DAHA FAZLA TOPRAK KAYBETMEK İSTEMİYORUZ
Özdamar konuşmalarının devamında şunları kaydetti: “Bununla ilgili olarak hem mecliste hem Ziraat odaları birliği genel merkez olarak hem Ziraat odaları olarak hem de basının bu işi gündeme taşımasıyla biz mücadelemizi sürdüreceğiz… Biz hiçbir madencinin enerji sektörünün veya diğer sektörlerin arazilerine üretici olarak göz dikmiyoruz. Onlar da bizim arazilerimize göz dikmesinler ve şunu da söyleyeyim, biz hiçbir fabrika bahçesine enerji santrali bahçesinin zeytinlik yapmak istemiyoruz. Onlar da bizim zeytinliklerimizi, maden sahası ve enerji alanı olarak kullanmaya teşebbüs etmesinler. Danıştay bunu defalarca daha önce iptal etti. Bu yasayı Anayasa Mahkemesi iptal etti.
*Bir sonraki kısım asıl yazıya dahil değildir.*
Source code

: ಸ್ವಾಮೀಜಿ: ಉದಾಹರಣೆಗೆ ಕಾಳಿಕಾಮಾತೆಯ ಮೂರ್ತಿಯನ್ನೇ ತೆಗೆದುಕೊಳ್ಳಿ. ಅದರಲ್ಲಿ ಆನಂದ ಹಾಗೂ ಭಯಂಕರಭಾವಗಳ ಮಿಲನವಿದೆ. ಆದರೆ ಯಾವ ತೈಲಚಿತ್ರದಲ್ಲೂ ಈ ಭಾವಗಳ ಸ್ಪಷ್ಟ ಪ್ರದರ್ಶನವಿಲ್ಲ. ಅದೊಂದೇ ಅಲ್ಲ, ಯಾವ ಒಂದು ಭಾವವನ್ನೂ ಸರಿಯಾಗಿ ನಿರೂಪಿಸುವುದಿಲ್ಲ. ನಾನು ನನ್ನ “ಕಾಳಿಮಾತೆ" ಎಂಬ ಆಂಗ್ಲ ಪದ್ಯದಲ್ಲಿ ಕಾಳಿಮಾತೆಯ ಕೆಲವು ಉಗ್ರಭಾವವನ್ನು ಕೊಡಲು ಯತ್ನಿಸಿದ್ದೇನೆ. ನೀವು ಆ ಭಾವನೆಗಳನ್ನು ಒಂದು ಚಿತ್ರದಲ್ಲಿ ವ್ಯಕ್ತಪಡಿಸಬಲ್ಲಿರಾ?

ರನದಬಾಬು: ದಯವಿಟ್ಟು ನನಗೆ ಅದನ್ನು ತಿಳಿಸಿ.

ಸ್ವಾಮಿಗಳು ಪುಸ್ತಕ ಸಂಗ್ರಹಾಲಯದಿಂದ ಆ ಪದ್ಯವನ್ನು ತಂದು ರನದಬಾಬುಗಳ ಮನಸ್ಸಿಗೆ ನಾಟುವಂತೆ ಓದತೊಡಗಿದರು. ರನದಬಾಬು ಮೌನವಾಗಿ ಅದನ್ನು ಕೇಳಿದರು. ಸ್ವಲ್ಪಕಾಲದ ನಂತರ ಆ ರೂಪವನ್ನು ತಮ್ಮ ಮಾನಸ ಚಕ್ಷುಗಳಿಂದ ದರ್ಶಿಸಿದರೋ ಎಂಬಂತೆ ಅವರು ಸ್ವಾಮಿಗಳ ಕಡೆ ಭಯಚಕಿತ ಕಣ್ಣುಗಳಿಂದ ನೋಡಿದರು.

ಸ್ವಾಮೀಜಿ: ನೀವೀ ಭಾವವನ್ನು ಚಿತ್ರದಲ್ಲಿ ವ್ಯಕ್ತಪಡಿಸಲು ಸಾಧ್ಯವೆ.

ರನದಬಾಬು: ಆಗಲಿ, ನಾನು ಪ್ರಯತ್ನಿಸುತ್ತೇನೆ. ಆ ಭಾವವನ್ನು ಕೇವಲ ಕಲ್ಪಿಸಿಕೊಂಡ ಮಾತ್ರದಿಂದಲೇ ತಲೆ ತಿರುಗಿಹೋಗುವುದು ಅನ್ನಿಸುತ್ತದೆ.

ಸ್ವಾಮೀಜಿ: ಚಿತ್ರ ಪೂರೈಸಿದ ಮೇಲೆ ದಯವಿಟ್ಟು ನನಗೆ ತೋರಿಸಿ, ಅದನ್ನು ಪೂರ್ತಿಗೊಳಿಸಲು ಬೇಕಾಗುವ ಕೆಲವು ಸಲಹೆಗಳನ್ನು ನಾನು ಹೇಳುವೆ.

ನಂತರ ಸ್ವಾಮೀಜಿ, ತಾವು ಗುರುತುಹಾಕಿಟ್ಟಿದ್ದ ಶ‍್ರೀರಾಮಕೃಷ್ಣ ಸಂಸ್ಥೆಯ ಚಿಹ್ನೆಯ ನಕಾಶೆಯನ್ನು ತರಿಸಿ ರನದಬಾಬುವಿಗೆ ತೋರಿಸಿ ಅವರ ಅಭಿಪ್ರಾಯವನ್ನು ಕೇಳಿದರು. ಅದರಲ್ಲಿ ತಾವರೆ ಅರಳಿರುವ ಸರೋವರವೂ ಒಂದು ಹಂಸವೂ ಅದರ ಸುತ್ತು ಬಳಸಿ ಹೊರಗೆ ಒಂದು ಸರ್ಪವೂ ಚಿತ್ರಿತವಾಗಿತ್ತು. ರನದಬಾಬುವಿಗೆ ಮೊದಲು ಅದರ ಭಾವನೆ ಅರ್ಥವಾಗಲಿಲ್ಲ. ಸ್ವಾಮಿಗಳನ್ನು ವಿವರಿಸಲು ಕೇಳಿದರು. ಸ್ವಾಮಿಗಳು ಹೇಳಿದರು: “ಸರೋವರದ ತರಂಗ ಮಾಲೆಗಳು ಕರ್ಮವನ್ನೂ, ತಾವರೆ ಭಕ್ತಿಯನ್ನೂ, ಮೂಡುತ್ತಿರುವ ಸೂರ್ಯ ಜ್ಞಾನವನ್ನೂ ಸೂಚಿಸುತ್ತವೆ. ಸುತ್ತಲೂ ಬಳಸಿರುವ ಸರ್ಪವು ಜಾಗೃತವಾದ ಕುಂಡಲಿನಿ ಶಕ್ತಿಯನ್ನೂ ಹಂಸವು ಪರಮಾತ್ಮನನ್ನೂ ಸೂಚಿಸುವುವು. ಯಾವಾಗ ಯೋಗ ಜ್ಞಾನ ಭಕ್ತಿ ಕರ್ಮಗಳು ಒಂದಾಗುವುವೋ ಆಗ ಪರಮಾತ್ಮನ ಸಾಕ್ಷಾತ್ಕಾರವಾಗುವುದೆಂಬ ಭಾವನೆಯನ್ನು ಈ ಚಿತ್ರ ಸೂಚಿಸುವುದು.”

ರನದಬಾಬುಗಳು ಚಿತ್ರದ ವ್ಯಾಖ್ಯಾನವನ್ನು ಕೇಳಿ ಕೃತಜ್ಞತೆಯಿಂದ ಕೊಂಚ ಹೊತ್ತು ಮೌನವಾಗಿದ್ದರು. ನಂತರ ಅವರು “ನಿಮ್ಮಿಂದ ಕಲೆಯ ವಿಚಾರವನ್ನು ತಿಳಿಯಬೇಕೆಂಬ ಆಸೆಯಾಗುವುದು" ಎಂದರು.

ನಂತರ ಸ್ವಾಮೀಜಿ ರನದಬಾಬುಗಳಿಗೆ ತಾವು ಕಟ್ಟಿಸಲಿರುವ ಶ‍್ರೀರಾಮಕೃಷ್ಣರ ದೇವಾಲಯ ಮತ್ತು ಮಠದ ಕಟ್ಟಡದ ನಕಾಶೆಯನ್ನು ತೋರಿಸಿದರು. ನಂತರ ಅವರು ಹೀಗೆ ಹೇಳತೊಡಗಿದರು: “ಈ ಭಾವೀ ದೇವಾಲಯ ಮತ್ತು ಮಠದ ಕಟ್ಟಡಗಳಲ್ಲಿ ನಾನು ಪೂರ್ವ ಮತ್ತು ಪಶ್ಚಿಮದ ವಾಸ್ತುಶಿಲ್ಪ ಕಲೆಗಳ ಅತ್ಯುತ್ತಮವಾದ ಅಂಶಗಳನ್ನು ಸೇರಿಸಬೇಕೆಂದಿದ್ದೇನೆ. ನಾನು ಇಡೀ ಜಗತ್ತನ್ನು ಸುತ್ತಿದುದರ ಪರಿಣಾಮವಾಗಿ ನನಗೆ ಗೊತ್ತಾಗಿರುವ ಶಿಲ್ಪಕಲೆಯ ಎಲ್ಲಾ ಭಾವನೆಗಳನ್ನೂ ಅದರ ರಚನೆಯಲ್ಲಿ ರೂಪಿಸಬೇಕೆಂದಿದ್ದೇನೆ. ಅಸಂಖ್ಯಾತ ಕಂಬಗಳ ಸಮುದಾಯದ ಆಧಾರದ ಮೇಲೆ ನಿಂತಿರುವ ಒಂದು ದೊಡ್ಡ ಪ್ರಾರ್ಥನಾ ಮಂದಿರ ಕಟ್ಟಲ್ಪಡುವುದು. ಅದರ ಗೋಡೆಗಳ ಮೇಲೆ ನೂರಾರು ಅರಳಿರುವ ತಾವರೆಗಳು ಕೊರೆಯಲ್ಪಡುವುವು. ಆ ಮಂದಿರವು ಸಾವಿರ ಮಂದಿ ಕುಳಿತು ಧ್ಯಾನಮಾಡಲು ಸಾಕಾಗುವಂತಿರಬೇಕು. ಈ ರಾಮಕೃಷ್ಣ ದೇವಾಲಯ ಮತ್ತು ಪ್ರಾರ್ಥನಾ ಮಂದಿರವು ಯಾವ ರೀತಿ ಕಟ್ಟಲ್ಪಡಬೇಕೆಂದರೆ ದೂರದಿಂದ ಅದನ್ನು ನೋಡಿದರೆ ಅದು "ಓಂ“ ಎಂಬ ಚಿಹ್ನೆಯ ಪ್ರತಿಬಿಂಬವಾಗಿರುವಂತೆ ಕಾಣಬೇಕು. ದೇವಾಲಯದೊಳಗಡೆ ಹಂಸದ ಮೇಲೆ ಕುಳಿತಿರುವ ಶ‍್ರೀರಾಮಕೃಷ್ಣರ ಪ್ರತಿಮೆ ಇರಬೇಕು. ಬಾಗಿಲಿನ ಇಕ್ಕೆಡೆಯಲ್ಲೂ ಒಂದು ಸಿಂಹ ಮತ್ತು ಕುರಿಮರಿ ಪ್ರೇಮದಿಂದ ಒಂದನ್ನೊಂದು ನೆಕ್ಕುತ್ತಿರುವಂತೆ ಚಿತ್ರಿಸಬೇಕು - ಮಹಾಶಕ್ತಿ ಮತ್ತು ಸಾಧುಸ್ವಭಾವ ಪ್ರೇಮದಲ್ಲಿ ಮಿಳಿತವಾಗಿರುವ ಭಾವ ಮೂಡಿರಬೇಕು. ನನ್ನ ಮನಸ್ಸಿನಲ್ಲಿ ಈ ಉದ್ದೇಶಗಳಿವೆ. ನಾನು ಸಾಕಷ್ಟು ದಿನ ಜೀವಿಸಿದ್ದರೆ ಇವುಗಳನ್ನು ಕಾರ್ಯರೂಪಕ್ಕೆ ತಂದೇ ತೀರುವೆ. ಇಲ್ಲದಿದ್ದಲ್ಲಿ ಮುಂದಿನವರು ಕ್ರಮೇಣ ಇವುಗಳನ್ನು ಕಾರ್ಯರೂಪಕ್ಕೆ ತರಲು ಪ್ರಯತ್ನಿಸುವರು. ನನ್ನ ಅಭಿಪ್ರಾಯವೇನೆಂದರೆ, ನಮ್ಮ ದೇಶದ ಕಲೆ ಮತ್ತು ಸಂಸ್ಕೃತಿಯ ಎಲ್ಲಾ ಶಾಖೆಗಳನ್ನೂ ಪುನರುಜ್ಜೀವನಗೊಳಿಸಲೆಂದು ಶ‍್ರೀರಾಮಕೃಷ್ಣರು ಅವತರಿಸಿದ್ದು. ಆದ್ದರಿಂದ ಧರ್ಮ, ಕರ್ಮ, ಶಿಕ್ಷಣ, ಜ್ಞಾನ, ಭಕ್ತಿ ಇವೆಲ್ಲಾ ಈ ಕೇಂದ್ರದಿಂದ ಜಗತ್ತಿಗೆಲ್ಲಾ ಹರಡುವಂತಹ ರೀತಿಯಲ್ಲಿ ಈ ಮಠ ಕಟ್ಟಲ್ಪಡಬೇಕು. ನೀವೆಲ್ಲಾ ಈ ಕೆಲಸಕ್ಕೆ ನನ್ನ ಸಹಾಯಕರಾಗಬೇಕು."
Bu yasayı yine iptal edecek ancak şu var burada bir organik bağının ortaya çıkarılması lazım. Bu işin Türk tarımına, Türk insanına bir faydası yok. Türkiye'de marjinal topraklar veyahut da tarım dışı toprakların miktarı çok fazla, işlemlerini diğer sektörler o alanlarda yapsınlar, tarım topraklarını göz dikmesinler. Çünkü son 15 yılda bizim kaybettiğimiz tarım toprağı miktarı 3 milyon 200 bin dekar biz daha da fazla toprak kaybetmek istemiyoruz.

SEÇİMDE HESAPLAŞACAĞIZ
Çiftçimizin elinde kalan toprak miktarı, şu anda kendilerinin karnını doyurmaya yetmiyor. Yeni nesiller de tarımla uğraşmıyor. Çiftçinin yaş ortalaması 57’ye ulaştı. Bugün en alt ve geliri en az olan sektör tarım haline geldi. Buna sebep olanlar hesabını hem bu dünyada hem öbür dünyada verir, çünkü bütün kutsal kitaplarda iki meyveden birisi, iki bitkiden birisi zeytindir. Onun için biz burada mücadelemizi nasıl Soma’da kazandıysak diğer yerlerde kazandıysak bu mücadele kazanılacaktır. Zeytincilik kanununu yok etmek isteyen milletvekillerinin isimlerini tek tek yayınlayıp seçimde hesaplaşacağız. Bu kanun geçerse emsal teşkil edecek sadece zeytin değil tüm bitkiler için. Bu kanunun çıkmaması için bütün muhalefet partileriyle iktidardaki milletvekilleriyle zeytincilik yapanlarla görüşmeler yapacağız”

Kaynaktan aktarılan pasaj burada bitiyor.